_Try it:_
Restate every line of the data word for word, except for the images.

_Data supplied:_
= = =
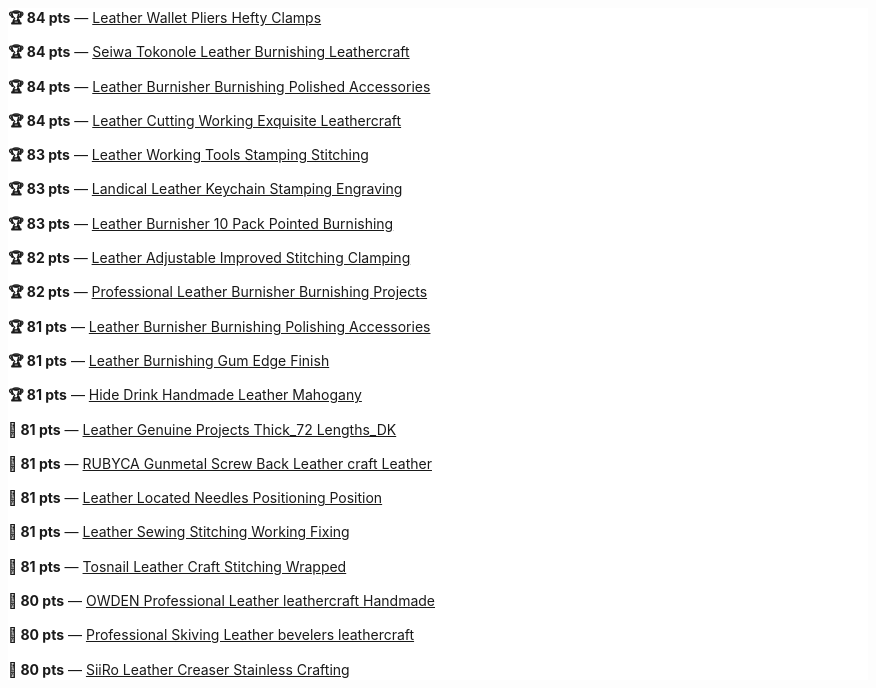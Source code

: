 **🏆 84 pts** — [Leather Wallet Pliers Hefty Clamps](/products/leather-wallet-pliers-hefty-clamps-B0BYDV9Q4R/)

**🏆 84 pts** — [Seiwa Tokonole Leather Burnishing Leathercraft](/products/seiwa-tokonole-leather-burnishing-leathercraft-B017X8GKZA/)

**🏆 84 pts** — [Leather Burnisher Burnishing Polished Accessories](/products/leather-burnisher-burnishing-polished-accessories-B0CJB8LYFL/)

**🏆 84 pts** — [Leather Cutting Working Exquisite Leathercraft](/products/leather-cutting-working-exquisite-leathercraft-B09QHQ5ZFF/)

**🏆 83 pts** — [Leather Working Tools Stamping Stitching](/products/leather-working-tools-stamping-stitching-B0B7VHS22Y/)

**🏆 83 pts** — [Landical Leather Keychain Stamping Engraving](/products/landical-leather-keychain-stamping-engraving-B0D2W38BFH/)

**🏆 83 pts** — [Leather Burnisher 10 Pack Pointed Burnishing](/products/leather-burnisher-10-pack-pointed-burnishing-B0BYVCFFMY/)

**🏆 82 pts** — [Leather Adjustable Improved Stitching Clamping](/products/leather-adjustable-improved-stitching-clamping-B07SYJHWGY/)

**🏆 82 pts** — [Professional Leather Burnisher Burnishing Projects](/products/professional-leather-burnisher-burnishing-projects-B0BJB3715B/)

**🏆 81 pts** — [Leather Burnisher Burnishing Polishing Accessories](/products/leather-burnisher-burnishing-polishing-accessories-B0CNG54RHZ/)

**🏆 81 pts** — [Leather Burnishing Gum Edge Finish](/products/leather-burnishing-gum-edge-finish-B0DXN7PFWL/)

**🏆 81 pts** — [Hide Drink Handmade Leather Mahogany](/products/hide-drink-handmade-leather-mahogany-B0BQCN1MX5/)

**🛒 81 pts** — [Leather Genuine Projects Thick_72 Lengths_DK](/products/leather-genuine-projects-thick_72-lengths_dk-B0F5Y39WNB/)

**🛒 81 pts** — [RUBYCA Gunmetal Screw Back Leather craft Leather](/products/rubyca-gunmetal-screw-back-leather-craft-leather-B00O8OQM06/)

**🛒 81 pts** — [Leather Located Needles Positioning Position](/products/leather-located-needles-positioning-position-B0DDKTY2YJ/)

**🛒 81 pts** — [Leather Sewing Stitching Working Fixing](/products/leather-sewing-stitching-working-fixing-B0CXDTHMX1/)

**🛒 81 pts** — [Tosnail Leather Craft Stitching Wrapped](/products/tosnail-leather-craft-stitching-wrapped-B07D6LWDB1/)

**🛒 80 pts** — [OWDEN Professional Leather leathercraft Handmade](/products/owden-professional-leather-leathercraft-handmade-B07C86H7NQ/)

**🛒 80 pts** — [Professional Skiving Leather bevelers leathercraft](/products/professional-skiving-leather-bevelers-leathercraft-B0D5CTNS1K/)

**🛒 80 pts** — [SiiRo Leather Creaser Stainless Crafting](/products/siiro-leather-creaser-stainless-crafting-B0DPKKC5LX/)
= = =
_Response area:_
Source code

: **🏆 84 pts** — [Leather Wallet Pliers Hefty Clamps](/products/leather-wallet-pliers-hefty-clamps-B0BYDV9Q4R/)

**🏆 84 pts** — [Seiwa Tokonole Leather Burnishing Leathercraft](/products/seiwa-tokonole-leather-burnishing-leathercraft-B017X8GKZA/)

**🏆 84 pts** — [Leather Burnisher Burnishing Polished Accessories](/products/leather-burnisher-burnishing-polished-accessories-B0CJB8LYFL/)

**🏆 84 pts** — [Leather Cutting Working Exquisite Leathercraft](/products/leather-cutting-working-exquisite-leathercraft-B09QHQ5ZFF/)

**🏆 83 pts** — [Leather Working Tools Stamping Stitching](/products/leather-working-tools-stamping-stitching-B0B7VHS22Y/)

**🏆 83 pts** — [Landical Leather Keychain Stamping Engraving](/products/landical-leather-keychain-stamping-engraving-B0D2W38BFH/)

**🏆 83 pts** — [Leather Burnisher 10 Pack Pointed Burnishing](/products/leather-burnisher-10-pack-pointed-burnishing-B0BYVCFFMY/)

**🏆 82 pts** — [Leather Adjustable Improved Stitching Clamping](/products/leather-adjustable-improved-stitching-clamping-B07SYJHWGY/)

**🏆 82 pts** — [Professional Leather Burnisher Burnishing Projects](/products/professional-leather-burnisher-burnishing-projects-B0BJB3715B/)

**🏆 81 pts** — [Leather Burnisher Burnishing Polishing Accessories](/products/leather-burnisher-burnishing-polishing-accessories-B0CNG54RHZ/)

**🏆 81 pts** — [Leather Burnishing Gum Edge Finish](/products/leather-burnishing-gum-edge-finish-B0DXN7PFWL/)

**🏆 81 pts** — [Hide Drink Handmade Leather Mahogany](/products/hide-drink-handmade-leather-mahogany-B0BQCN1MX5/)

**🛒 81 pts** — [Leather Genuine Projects Thick_72 Lengths_DK](/products/leather-genuine-projects-thick_72-lengths_dk-B0F5Y39WNB/)

**🛒 81 pts** — [RUBYCA Gunmetal Screw Back Leather craft Leather](/products/rubyca-gunmetal-screw-back-leather-craft-leather-B00O8OQM06/)

**🛒 81 pts** — [Leather Located Needles Positioning Position](/products/leather-located-needles-positioning-position-B0DDKTY2YJ/)

**🛒 81 pts** — [Leather Sewing Stitching Working Fixing](/products/leather-sewing-stitching-working-fixing-B0CXDTHMX1/)

**🛒 81 pts** — [Tosnail Leather Craft Stitching Wrapped](/products/tosnail-leather-craft-stitching-wrapped-B07D6LWDB1/)

**🛒 80 pts** — [OWDEN Professional Leather leathercraft Handmade](/products/owden-professional-leather-leathercraft-handmade-B07C86H7NQ/)

**🛒 80 pts** — [Professional Skiving Leather bevelers leathercraft](/products/professional-skiving-leather-bevelers-leathercraft-B0D5CTNS1K/)

**🛒 80 pts** — [SiiRo Leather Creaser Stainless Crafting](/products/siiro-leather-creaser-stainless-crafting-B0DPKKC5LX/)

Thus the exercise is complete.